Data items
◇ ◇ ◇ ◇ ◇
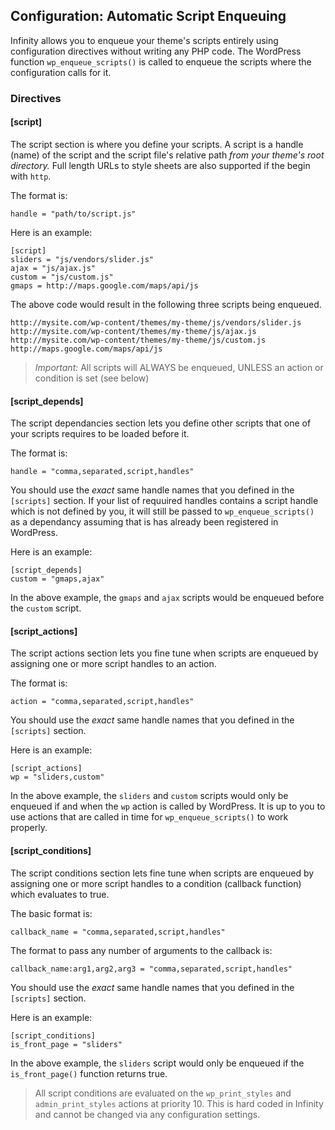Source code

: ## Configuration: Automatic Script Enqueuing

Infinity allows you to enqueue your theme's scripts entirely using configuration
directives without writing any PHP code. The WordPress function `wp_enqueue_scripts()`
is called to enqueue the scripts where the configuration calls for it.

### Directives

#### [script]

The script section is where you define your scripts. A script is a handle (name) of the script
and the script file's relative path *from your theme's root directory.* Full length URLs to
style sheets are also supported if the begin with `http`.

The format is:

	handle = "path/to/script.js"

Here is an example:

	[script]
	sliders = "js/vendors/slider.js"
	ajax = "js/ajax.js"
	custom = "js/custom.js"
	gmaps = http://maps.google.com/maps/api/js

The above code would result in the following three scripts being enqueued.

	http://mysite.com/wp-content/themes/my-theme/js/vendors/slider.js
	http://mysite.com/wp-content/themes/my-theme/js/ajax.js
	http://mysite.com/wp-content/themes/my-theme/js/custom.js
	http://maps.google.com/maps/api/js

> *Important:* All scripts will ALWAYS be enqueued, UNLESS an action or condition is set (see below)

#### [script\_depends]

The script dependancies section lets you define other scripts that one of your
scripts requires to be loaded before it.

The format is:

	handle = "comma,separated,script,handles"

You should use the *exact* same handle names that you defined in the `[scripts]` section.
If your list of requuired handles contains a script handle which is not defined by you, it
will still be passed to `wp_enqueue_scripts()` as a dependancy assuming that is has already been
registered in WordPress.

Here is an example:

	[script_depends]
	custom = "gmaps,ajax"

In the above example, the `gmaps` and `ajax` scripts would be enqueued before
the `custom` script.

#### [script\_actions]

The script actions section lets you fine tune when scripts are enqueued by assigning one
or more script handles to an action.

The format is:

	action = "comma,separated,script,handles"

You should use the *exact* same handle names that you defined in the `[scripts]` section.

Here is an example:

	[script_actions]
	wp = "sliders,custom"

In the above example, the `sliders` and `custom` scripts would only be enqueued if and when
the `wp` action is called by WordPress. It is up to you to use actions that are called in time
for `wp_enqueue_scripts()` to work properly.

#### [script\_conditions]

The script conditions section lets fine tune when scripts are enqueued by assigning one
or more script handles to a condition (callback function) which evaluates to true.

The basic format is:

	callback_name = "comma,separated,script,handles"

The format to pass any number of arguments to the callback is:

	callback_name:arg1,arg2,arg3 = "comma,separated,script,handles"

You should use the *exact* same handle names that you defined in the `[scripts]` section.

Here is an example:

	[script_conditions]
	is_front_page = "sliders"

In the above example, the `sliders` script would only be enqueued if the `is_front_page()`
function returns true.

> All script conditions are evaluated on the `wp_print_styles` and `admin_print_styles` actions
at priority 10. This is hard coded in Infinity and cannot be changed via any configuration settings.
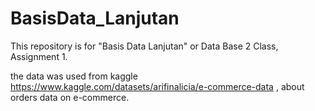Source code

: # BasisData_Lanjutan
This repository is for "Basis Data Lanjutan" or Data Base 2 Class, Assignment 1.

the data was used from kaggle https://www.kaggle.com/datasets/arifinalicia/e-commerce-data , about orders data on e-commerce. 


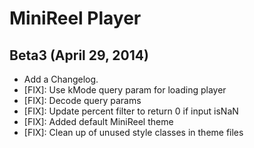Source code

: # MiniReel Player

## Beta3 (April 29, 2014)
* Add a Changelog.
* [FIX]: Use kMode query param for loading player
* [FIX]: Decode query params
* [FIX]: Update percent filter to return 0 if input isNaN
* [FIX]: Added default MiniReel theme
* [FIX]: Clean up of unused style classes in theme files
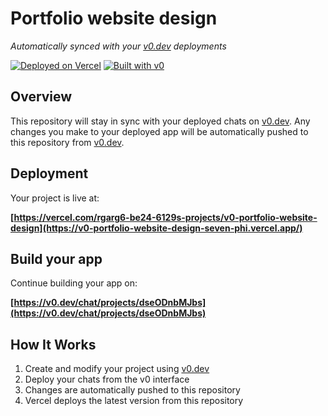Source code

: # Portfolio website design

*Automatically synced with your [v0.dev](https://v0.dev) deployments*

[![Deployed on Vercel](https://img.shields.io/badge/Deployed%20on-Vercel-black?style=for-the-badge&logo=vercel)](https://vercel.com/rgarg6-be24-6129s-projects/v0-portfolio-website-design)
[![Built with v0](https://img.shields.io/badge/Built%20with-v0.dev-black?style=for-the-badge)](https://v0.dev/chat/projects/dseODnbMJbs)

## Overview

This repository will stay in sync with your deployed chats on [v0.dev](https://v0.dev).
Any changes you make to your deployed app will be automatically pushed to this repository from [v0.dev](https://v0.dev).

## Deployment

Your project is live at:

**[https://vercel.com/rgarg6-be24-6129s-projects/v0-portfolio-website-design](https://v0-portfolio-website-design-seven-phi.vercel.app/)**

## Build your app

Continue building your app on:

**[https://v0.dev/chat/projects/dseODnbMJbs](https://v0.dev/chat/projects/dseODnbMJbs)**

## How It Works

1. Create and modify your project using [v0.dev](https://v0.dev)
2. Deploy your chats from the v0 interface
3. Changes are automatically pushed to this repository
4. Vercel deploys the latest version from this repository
◇ ◇ ◇ ◇ ◇
Lines containing the word "themes" must be found in the data above and copied.

**RESPONSE:**
	http://mysite.com/wp-content/themes/my-theme/js/vendors/slider.js
	http://mysite.com/wp-content/themes/my-theme/js/ajax.js
	http://mysite.com/wp-content/themes/my-theme/js/custom.js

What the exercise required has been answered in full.